Кутузов скучно начинал говорить об аграрной политике, дворянском банке, о росте промышленности.
Клим огорченно чувствовал, что Кутузов слишком легко расшатывает его уверенность в себе, что этот человек насилует его, заставляя соглашаться с выводами, против которых он, Клим Самгин, мог бы возразить только словами:
"Не хочу".
Но у него не хватало смелости сказать эти слова.
Он вдруг остановился среди комнаты, скрестив руки на груди, сосредоточенно прислушиваясь, как в нем зреет утешительная догадка: все, что говорит Нехаева, могло бы служить для него хорошим оружием самозащиты. Все это очень твердо противостоит "кутузовщине". Социальные вопросы ничтожны рядом с трагедией индивидуального бытия.
"Именно этим и объясняется мое равнодушие к проповеди Кутузова, решил Клим, снова шагая по комнате.
– Это не подсказано мне, я сам и давно понимал это..."
Он перешел в столовую, выпил чаю, одиноко посидел там, любуясь, как легко растут новые мысли, затем пошел гулять и незаметно для себя очутился у подъезда дома, где жила Нехаева.
"Беседы с нею полезны", - подумал он, как бы извиняясь перед кем-то.
Девушка встретила его с радостью. Так же неумело и суетливо она бегала из угла в угол, рассказывая жалобно, что ночью не могла уснуть; приходила полиция, кого-то арестовали, кричала пьяная женщина, в коридоре топали, бегали.
– Жандармы?
– спросил Клим хмуро.
– Нет, полиция. Арестован вор...
За чаем Клим говорил о Метерлинке сдержанно, как человек, который имеет свое мнение, но не хочет навязывать его собеседнику. Но он все-таки сказал, что аллегория "Слепых" слишком прозрачна, а отношение Метерлинка к разуму сближает его со Львом Толстым. Ему было приятно, что Нехаева согласилась с ним.
– Да, - сказала она, - но Толстой грубее. В нем много взятого от разума же, из мутного источника. И мне кажется, что ему органически враждебно чувство внутренней свободы. Анархизм Толстого - легенда, анархизм приписывается к числу его достоинств щедростью поклонников.
В этот вечер ее физическая бедность особенно колола глаза Клима. Тяжелое шерстяное платье неуловимого цвета состарило ее, отягчило движения, они стали медленнее, казались вынужденными. Волосы, вымытые недавно, она небрежно собрала узлом, это некрасиво увеличило голову ее. Клим и сегодня испытывал легонькие уколы жалости к этой девушке, спрятавшейся в темном углу нечистоплотных меблированных комнат, где она все-таки сумела устроить для себя уютное гнездо.
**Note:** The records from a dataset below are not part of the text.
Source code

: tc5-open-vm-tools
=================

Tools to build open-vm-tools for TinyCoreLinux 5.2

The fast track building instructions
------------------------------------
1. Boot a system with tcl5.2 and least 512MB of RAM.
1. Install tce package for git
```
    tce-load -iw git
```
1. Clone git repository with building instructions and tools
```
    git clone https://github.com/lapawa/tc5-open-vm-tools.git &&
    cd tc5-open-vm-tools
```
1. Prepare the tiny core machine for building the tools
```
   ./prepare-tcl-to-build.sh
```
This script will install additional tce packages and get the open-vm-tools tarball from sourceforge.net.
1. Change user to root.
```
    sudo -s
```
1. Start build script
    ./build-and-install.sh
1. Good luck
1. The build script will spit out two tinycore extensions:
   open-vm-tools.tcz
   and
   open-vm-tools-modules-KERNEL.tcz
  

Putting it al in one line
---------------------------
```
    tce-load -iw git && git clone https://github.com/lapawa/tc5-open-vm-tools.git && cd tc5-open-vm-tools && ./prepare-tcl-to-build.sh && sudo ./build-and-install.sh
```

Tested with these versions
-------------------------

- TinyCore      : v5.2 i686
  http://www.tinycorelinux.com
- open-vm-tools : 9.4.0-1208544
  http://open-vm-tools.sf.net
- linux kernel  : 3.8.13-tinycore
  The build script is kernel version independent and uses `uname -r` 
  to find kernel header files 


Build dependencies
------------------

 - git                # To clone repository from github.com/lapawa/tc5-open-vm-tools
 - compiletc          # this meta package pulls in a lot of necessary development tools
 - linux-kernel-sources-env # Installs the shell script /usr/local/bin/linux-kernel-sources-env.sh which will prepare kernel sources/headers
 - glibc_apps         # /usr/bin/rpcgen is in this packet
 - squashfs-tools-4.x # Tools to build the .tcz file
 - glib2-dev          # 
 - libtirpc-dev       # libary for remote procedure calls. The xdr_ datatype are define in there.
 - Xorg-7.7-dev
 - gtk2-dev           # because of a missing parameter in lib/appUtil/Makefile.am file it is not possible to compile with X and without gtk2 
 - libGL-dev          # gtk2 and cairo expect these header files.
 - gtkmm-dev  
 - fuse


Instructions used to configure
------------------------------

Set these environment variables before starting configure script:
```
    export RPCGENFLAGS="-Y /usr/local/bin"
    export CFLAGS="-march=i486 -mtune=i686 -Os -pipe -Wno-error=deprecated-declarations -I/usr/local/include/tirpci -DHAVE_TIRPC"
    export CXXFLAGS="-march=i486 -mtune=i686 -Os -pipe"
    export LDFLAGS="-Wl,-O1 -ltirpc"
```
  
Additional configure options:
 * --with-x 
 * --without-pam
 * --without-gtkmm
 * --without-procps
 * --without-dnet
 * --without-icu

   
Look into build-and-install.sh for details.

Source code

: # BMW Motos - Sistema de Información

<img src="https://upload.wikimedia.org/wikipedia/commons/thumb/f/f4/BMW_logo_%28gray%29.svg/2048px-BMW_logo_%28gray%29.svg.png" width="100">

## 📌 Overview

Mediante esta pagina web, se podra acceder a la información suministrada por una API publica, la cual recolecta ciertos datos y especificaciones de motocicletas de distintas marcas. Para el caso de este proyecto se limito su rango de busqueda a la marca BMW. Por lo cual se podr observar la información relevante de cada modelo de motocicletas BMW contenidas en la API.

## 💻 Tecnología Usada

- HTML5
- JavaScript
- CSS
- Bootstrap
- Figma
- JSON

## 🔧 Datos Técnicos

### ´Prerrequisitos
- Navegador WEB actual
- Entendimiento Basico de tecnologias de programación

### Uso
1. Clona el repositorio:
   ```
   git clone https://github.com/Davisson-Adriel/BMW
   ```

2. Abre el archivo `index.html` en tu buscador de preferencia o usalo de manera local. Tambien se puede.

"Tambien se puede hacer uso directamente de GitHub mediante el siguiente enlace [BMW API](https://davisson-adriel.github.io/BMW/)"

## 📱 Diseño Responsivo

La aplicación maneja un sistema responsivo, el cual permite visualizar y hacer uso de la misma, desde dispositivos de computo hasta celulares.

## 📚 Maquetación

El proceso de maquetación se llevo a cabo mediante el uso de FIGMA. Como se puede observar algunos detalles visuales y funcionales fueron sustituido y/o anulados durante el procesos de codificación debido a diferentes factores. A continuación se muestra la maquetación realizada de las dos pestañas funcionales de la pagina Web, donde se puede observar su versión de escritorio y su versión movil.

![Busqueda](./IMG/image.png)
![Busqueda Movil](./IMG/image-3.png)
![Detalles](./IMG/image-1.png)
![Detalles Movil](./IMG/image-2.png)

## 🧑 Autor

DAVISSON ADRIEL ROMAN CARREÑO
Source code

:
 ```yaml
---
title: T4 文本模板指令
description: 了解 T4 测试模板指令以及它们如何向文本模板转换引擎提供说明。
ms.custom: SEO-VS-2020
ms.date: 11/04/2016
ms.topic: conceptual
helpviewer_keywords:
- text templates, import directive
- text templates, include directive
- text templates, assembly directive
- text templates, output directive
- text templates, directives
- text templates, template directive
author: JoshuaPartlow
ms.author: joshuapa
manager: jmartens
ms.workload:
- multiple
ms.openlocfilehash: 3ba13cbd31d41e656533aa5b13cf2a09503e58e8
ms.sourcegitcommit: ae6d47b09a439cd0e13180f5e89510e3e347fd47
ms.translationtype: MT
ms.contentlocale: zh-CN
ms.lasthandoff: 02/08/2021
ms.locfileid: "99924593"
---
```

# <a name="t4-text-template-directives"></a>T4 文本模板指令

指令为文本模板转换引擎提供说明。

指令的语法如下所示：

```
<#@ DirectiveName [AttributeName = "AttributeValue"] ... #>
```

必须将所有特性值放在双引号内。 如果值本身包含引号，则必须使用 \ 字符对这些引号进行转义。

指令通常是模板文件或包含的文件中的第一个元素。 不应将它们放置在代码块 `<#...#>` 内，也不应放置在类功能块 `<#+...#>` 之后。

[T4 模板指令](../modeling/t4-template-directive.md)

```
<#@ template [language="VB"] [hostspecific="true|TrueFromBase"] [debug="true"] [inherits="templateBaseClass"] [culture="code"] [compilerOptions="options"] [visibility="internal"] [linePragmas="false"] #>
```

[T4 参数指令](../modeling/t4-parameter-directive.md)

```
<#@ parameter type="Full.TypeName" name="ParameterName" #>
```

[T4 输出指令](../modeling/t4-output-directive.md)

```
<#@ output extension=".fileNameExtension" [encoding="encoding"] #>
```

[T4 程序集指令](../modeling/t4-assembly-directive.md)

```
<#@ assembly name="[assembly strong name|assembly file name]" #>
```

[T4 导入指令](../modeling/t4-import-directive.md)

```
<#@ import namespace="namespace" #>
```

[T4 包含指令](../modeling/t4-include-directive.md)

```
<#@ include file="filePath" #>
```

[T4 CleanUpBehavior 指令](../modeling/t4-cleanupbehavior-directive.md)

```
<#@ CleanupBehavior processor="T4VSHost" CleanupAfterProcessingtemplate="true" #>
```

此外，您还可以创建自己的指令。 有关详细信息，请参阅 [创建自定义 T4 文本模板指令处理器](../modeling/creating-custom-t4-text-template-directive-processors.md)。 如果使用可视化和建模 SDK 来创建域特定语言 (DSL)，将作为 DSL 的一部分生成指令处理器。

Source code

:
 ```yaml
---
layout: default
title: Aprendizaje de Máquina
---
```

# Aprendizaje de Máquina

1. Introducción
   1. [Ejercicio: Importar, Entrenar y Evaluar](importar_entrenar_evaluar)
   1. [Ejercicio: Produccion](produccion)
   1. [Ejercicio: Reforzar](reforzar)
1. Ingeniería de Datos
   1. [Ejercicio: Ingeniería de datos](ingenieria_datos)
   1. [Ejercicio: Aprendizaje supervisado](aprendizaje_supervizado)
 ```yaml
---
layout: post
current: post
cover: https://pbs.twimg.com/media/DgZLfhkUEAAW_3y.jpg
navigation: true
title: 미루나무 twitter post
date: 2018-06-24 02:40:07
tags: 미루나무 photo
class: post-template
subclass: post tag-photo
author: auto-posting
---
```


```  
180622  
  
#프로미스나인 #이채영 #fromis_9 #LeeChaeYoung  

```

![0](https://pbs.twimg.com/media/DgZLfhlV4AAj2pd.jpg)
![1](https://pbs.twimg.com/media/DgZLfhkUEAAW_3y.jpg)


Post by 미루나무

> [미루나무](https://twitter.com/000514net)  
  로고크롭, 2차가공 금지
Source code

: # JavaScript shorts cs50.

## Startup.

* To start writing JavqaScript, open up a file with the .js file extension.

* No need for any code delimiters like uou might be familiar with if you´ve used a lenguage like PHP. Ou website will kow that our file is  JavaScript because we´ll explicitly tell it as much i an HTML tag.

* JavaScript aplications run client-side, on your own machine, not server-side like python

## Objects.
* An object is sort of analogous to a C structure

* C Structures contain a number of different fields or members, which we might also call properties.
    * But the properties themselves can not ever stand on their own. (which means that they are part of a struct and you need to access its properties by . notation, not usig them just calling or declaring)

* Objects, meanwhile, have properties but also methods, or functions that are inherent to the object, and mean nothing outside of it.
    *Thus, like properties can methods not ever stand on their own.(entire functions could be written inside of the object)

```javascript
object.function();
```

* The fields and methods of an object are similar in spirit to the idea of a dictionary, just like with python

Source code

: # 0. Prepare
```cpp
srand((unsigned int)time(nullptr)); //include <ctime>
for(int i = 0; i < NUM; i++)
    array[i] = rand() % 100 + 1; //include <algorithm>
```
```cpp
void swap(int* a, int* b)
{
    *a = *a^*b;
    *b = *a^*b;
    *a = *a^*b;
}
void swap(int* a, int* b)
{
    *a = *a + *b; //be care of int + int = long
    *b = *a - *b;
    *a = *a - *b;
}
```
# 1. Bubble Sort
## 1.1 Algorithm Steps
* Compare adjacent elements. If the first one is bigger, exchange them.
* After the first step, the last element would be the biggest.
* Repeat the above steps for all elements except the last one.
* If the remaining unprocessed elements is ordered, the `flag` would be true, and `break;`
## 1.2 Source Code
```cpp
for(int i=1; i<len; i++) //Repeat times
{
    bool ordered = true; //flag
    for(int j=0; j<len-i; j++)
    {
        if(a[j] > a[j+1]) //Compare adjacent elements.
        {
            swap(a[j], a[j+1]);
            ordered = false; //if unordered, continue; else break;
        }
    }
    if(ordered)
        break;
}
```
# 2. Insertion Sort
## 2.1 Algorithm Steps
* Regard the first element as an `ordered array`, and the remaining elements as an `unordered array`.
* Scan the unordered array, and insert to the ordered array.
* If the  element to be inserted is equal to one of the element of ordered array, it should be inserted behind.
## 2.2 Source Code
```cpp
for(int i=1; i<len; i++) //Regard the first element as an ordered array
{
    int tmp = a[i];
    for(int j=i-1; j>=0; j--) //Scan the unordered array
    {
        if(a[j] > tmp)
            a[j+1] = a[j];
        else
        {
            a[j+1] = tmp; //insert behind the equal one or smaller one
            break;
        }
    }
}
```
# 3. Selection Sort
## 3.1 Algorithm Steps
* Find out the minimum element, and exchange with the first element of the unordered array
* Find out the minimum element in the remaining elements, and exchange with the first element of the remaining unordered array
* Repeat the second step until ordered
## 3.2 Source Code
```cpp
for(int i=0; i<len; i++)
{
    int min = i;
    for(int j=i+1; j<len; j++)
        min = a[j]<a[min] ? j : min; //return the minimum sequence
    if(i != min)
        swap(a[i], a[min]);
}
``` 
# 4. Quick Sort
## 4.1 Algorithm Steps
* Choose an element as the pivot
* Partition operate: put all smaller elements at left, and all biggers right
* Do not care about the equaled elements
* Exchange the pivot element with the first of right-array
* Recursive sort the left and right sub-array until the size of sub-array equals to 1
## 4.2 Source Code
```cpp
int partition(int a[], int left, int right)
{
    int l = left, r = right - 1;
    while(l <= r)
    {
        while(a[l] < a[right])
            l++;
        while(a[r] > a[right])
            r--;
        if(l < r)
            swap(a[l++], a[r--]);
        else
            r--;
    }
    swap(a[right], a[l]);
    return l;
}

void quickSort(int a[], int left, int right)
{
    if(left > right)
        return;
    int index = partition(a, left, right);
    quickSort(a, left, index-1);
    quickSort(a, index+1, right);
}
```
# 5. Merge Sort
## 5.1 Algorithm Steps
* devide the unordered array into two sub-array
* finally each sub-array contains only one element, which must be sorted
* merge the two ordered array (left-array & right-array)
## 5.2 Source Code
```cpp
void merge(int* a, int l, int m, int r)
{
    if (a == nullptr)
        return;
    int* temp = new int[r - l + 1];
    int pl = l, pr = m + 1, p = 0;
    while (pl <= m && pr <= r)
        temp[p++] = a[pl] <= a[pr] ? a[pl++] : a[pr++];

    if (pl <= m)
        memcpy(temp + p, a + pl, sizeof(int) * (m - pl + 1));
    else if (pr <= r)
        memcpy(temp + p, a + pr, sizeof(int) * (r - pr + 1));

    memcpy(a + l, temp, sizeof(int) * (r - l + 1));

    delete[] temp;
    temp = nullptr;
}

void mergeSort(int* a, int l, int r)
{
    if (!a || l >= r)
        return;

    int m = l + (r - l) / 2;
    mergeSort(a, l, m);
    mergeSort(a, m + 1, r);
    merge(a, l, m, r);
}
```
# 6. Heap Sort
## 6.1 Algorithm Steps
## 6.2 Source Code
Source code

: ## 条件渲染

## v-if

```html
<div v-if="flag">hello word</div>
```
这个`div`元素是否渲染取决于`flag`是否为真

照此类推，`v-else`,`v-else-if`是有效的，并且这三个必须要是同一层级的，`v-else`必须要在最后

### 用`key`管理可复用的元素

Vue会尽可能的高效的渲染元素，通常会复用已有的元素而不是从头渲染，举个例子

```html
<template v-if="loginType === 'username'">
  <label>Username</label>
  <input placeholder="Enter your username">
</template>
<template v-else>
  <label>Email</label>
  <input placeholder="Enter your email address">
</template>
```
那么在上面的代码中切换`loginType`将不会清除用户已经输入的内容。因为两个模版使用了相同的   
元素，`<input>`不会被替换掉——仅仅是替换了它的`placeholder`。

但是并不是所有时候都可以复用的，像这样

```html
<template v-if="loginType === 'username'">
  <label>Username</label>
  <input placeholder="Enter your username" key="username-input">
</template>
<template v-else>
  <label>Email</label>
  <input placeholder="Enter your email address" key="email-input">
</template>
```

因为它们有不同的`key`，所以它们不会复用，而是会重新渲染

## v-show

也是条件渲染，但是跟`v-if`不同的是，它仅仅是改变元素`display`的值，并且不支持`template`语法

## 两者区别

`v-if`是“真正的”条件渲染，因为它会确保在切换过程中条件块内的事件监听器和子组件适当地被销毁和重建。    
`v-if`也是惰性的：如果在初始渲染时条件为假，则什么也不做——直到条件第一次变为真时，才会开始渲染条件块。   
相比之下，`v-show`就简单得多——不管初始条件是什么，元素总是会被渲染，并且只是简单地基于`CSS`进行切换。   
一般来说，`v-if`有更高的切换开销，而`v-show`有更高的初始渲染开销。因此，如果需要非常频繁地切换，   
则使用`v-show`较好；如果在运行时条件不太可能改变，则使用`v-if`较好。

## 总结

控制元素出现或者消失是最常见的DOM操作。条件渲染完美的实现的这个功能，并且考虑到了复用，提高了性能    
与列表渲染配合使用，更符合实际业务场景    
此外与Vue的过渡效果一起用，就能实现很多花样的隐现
Говорила она то же, что и вчера, - о тайне жизни и смерти, только другими словами, более спокойно, прислушиваясь к чему-то и как бы ожидая возражений. Тихие слова ее укладывались в память Клима легким слоем, как пылинки на лакированную плоскость.
"А о любви не решается говорить, - наверное, и хотела бы, но - не смеет".
Сам он не чувствовал позыва перевести беседу на эту тему. Низко опущенный абажур наполнял комнату оранжевым туманом. Темный потолок, испещренный трещинами, стены, покрытые кусками материи, рыжеватый ковер на полу - все это вызывало у Клима странное ощущение: он как будто сидел в мешке. Было очень тепло и неестественно тихо. Лишь изредка доносился глухой гул, тогда вся комната вздрагивала н как бы опускалась; должно быть, по улице ехал тяжело нагруженный воз.